High-Dimensional Data Analysis and Machine Learning

From a course by Davy Paindaveine and Nathalie Vialaneix

Camille Mondon

camille.mondon@tse-fr.eu

Toulouse School of Economics

Last updated on October 1, 2024

1 Bootstrap

Efron (1979)

1.1 Introduction

Let \(X_1, \dots, X_n \sim P_\theta\) i.i.d. Let \(\hat\theta = \hat\theta (X_1, \dots, X_n)\) be an estimator for \(\theta\).

One often wants to evaluate the variance \(\operatorname{Var} [\hat\theta]\) to quantify the uncertainty of \(\hat\theta\).

The bootstrap is a powerful, broadly applicable method:

to estimate the variance \(\operatorname{Var} [\hat\theta]\)
to estimate the bias \(\mathbb E [\hat\theta] - \theta\)
to construct confidence intervals for \(\theta\)
more generally, to estimate the distribution of \(\hat\theta\).

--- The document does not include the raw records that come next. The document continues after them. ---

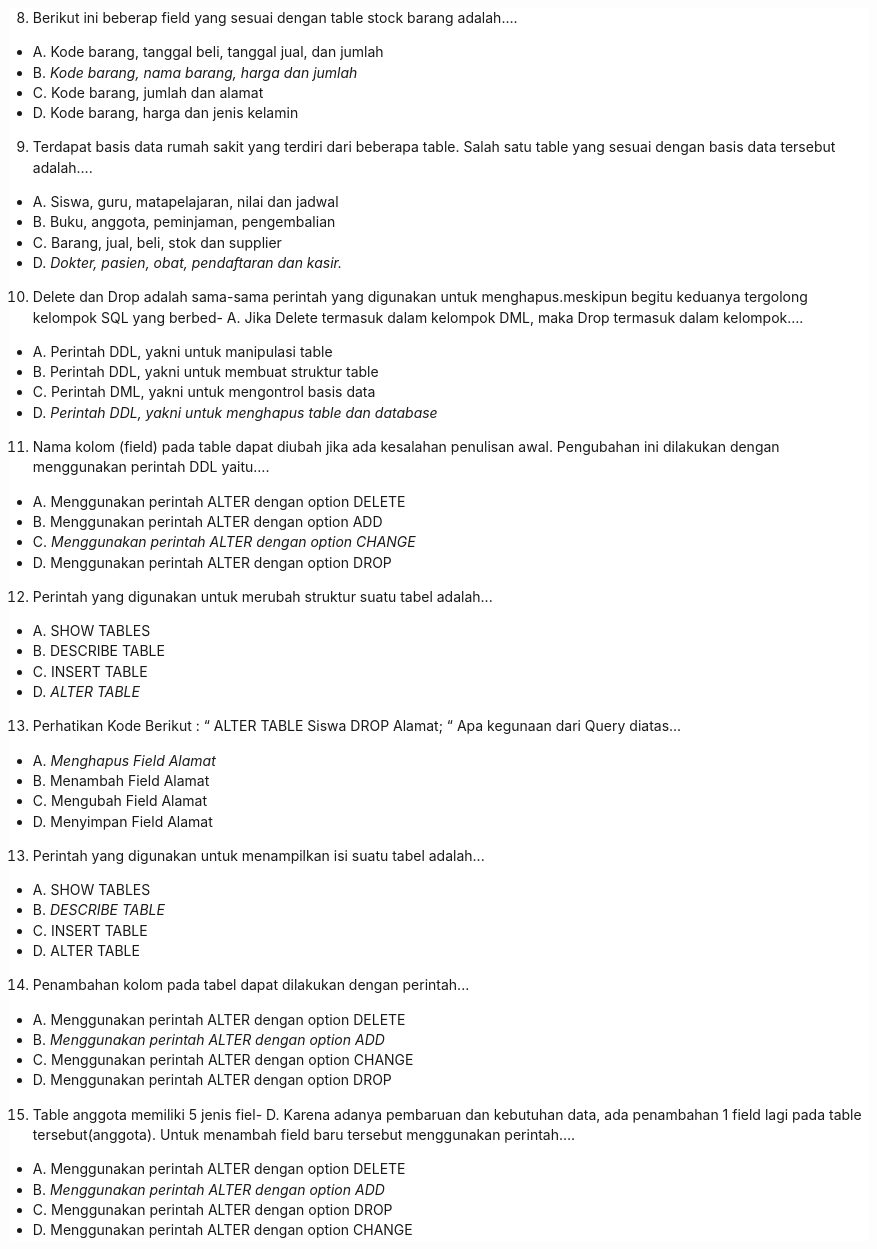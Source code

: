 8. Berikut ini beberap field yang sesuai dengan table stock barang adalah…. 
- A. Kode barang, tanggal beli, tanggal jual, dan jumlah
- B. *Kode barang, nama barang, harga dan jumlah*
- C. Kode barang, jumlah dan alamat
- D. Kode barang, harga dan jenis kelamin

9. Terdapat basis data rumah sakit yang terdiri dari beberapa table. Salah satu table yang sesuai dengan basis data tersebut adalah…. 
- A. Siswa, guru, matapelajaran, nilai dan jadwal
- B. Buku, anggota, peminjaman, pengembalian
- C. Barang, jual, beli, stok dan supplier
- D. *Dokter, pasien, obat, pendaftaran dan kasir.*

10. Delete dan Drop adalah sama-sama perintah yang digunakan untuk menghapus.meskipun begitu keduanya tergolong kelompok SQL yang berbed- A. Jika Delete termasuk dalam kelompok DML, maka Drop termasuk dalam kelompok…. 
- A. Perintah DDL, yakni untuk manipulasi table
- B. Perintah DDL, yakni untuk membuat struktur table
- C. Perintah DML, yakni untuk mengontrol basis data
- D. *Perintah DDL, yakni untuk menghapus table dan database*

11. Nama kolom (field) pada table dapat diubah jika ada kesalahan penulisan awal. Pengubahan ini dilakukan dengan menggunakan perintah DDL yaitu…. 
- A. Menggunakan perintah ALTER dengan option DELETE
- B. Menggunakan perintah ALTER dengan option ADD
- C. *Menggunakan perintah ALTER dengan option CHANGE*
- D. Menggunakan perintah ALTER dengan option DROP

12. Perintah yang digunakan untuk merubah struktur suatu tabel adalah...
- A. SHOW TABLES
- B. DESCRIBE TABLE
- C. INSERT TABLE
- D. *ALTER TABLE*

13.  Perhatikan Kode Berikut :
“ ALTER TABLE Siswa DROP Alamat; “
Apa kegunaan dari Query diatas...
- A. *Menghapus Field Alamat*
- B. Menambah Field Alamat
- C. Mengubah Field Alamat
- D. Menyimpan Field Alamat

13. Perintah yang digunakan untuk menampilkan isi suatu tabel adalah...
- A. SHOW TABLES
- B. *DESCRIBE TABLE*
- C. INSERT TABLE
- D. ALTER TABLE

14. Penambahan kolom pada tabel dapat dilakukan dengan perintah... 
- A. Menggunakan perintah ALTER dengan option DELETE
- B. *Menggunakan perintah ALTER dengan option ADD*
- C. Menggunakan perintah ALTER dengan option CHANGE
- D. Menggunakan perintah ALTER dengan option DROP

15. Table anggota memiliki 5 jenis fiel- D. Karena adanya pembaruan dan kebutuhan data, ada penambahan 1 field lagi pada table tersebut(anggota). Untuk menambah field baru tersebut menggunakan perintah…. 
- A. Menggunakan perintah ALTER dengan option DELETE
- B. *Menggunakan perintah ALTER dengan option ADD*
- C. Menggunakan perintah ALTER dengan option DROP
- D. Menggunakan perintah ALTER dengan option CHANGE

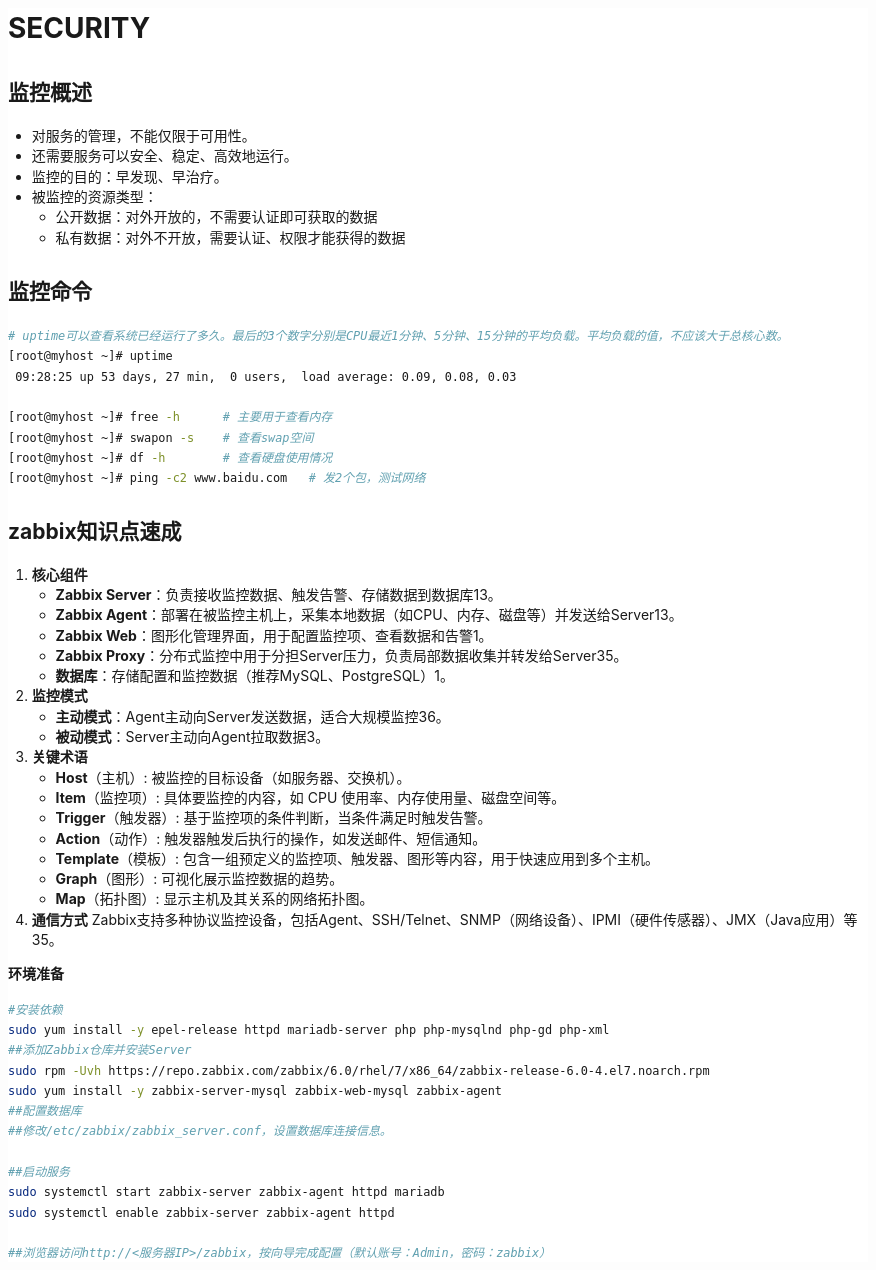# SECURITY

## 监控概述

- 对服务的管理，不能仅限于可用性。
- 还需要服务可以安全、稳定、高效地运行。
- 监控的目的：早发现、早治疗。
- 被监控的资源类型：
  - 公开数据：对外开放的，不需要认证即可获取的数据
  - 私有数据：对外不开放，需要认证、权限才能获得的数据

## 监控命令

```bash
# uptime可以查看系统已经运行了多久。最后的3个数字分别是CPU最近1分钟、5分钟、15分钟的平均负载。平均负载的值，不应该大于总核心数。
[root@myhost ~]# uptime 
 09:28:25 up 53 days, 27 min,  0 users,  load average: 0.09, 0.08, 0.03

[root@myhost ~]# free -h      # 主要用于查看内存
[root@myhost ~]# swapon -s    # 查看swap空间
[root@myhost ~]# df -h        # 查看硬盘使用情况
[root@myhost ~]# ping -c2 www.baidu.com   # 发2个包，测试网络
```

## zabbix知识点速成

1. **核心组件**
   - **Zabbix Server**：负责接收监控数据、触发告警、存储数据到数据库13。
   - **Zabbix Agent**：部署在被监控主机上，采集本地数据（如CPU、内存、磁盘等）并发送给Server13。
   - **Zabbix Web**：图形化管理界面，用于配置监控项、查看数据和告警1。
   - **Zabbix Proxy**：分布式监控中用于分担Server压力，负责局部数据收集并转发给Server35。
   - **数据库**：存储配置和监控数据（推荐MySQL、PostgreSQL）1。
2. **监控模式**
   - **主动模式**：Agent主动向Server发送数据，适合大规模监控36。
   - **被动模式**：Server主动向Agent拉取数据3。
3. **关键术语**
   - **Host**（主机）: 被监控的目标设备（如服务器、交换机）。
   - **Item**（监控项）: 具体要监控的内容，如 CPU 使用率、内存使用量、磁盘空间等。
   - **Trigger**（触发器）: 基于监控项的条件判断，当条件满足时触发告警。
   - **Action**（动作）: 触发器触发后执行的操作，如发送邮件、短信通知。
   - **Template**（模板）: 包含一组预定义的监控项、触发器、图形等内容，用于快速应用到多个主机。
   - **Graph**（图形）: 可视化展示监控数据的趋势。
   - **Map**（拓扑图）: 显示主机及其关系的网络拓扑图。
4. **通信方式**
   Zabbix支持多种协议监控设备，包括Agent、SSH/Telnet、SNMP（网络设备）、IPMI（硬件传感器）、JMX（Java应用）等35。

**环境准备**

```bash
#安装依赖
sudo yum install -y epel-release httpd mariadb-server php php-mysqlnd php-gd php-xml
##添加Zabbix仓库并安装Server
sudo rpm -Uvh https://repo.zabbix.com/zabbix/6.0/rhel/7/x86_64/zabbix-release-6.0-4.el7.noarch.rpm
sudo yum install -y zabbix-server-mysql zabbix-web-mysql zabbix-agent
##配置数据库
##修改/etc/zabbix/zabbix_server.conf，设置数据库连接信息。

##启动服务
sudo systemctl start zabbix-server zabbix-agent httpd mariadb
sudo systemctl enable zabbix-server zabbix-agent httpd

##浏览器访问http://<服务器IP>/zabbix，按向导完成配置（默认账号：Admin，密码：zabbix）
```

The method is nonparametric and can deal with small \(n\).

1.2 A motivating example

James et al. (2021)

Optimal portfolio

Let \(Y\) and \(Z\) be the values of two random assets and consider the portfolio: \[W_\lambda = \lambda Y + (1-\lambda) Z, \qquad \lambda \in [0,1] \] allocating a proportion \(\lambda\) of your wealth to \(Y\) and a proportion \(1-\lambda\) to \(Z\).
A common, risk-averse, strategy is to minimize the risk \(\operatorname{Var} [W_\lambda]\).
It can be shown that this risk is minimized at \[ \lambda_\text{opt} = \frac{\operatorname{Var}[Z] - \operatorname{Cov}[Y,Z]} {\operatorname{Var}[Y] + \operatorname{Var}[Z] - 2\operatorname{Cov}[Y,Z]} \]
But in practice, \(\operatorname{Var}[Y]\), \(\operatorname{Var}[Z]\) and \(\operatorname{Cov}[Y,Z]\) are unknown.

Sample case

Now, if historical data \(X_1=(Y_1,Z_1),\ldots,X_n=(Y_n,Z_n)\) are available, then we can estimate \(\lambda_\text{opt}\) by \[ \hat{\lambda}_\text{opt} = \frac{\widehat{\text{Var}[Y]}-\widehat{\text{Cov}[Y,Z]}}{\widehat{\text{Var}[Y]}+\widehat{\text{Var}[Z]}-2\widehat{\text{Cov}[Y,Z]}} \] where

\(\widehat{\text{Var}[Y]}\) is the sample variance of the \(Y_i\)’s
\(\widehat{\text{Var}[Z]}\) is the sample variance of the \(Z_i\)’s
\(\widehat{\text{Cov}[Y,Z]}\) is the sample covariance of the \(Y_i\)’s and \(Z_i\)’s.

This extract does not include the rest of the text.